また、60はフロントスピーカから観測点までの伝達特性Gを測定する適応処理装置、70は伝達特性Gより周波数特性FR、位相特性PR(図1)を求めるFFT処理部、80は周波数特性FR、位相特性PRよりクロスオーバ周波数決定処理を行うコントローラ、90はクロスオーバ周波数fcoに応じたローパスフィルタ、ハイパスフィルタの係数を記憶するフィルタ定数記憶部である。
適応信号処理装置60において、61は適応信号処理部(LMS)、62は適応フィルタ(ADF)、63は全周波数帯域においてレベル一定のノイズnを出力するノイズ発生器、64は適応フィルタ出力と観測音(マイク出力)との差eを出力する演算部である。
【0025】
(d)クロスオーバ周波数決定処理
、図6は本発明のクロスオーバ周波数決定処理フローである。
適応信号処理装置60は、適応フィルタ出力と観測音との差eが零となるように適応信号処理により適応フィルタ62の係数を決定し、該係数をフロントスピーカから観測点までの伝達特性GとしてFFT処理部70に入力する(ステップ101)。
FFT処理部70はFFT処理により伝達特性Gの周波数特性FR、位相特性PR(図1)を算出してコントローラ80に入力する(ステップ102)。
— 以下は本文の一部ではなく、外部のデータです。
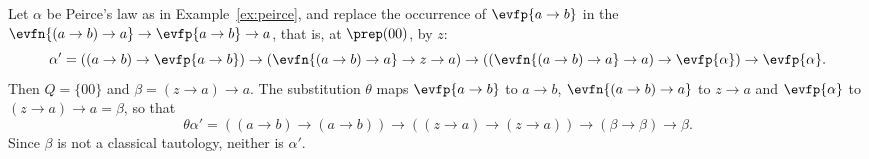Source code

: \begin{example}\label{ex:decode}
Let $\alpha$ be Peirce's law as in Example~\ref{ex:peirce}, and replace
the occurrence of $\evfp{a\to b}$ in the 
$\evfn{(a\to b)\to a}\to\evfp{a\to b}\to a$, that is, at $\prep(00)$, by
$z$:
\[
\alpha'=((a\to b)\to\evfp{a\to b})\to(\evfn{(a\to b)\to a}\to z\to a)
\to((\evfn{(a\to b)\to a}\to a)\to\evfp{\alpha})\to\evfp{\alpha} .
\]
Then $Q=\{00\}$ and $\beta=(z\to a)\to a$. The substitution $\theta$ maps
$\evfp{a\to b}$ to $a\to b$, $\evfn{(a\to b)\to a}$ to $z\to a$ and $\evfp{\alpha}$ to
$(z\to a)\to a=\beta$, so that
\[
\theta\alpha'=((a\to b)\to(a\to b))\to((z\to a)\to(z\to a))\to
(\beta\to\beta)\to\beta .
\]
Since $\beta$ is not a classical tautology, neither is $\alpha'$.
\end{example}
コントローラ80は、入力された周波数特性FR、位相特性PRを用いて、隣接周波数のゲインの差分特性DFR(図3)及び隣接周波数の位相角の2階差分特性DGRをそれぞれ算出する(ステップ103,104)。
【0026】
ついで、コントローラ80は、高い周波数から低い周波数に向かって、最初に周波数特性の差分値DFRの絶対値が設定値VF以上になる周波数を探索し、その1つ上の周波数をクロスオーバ周波数fco1とする(ステップ105)。すなわち、クロスオーバ周波数f co 1 は、ゲインの差分が設定値V F 以下の周波数であって、該周波数以上の周波数において該ゲインの差分が設定値以上とならない最小の周波数である。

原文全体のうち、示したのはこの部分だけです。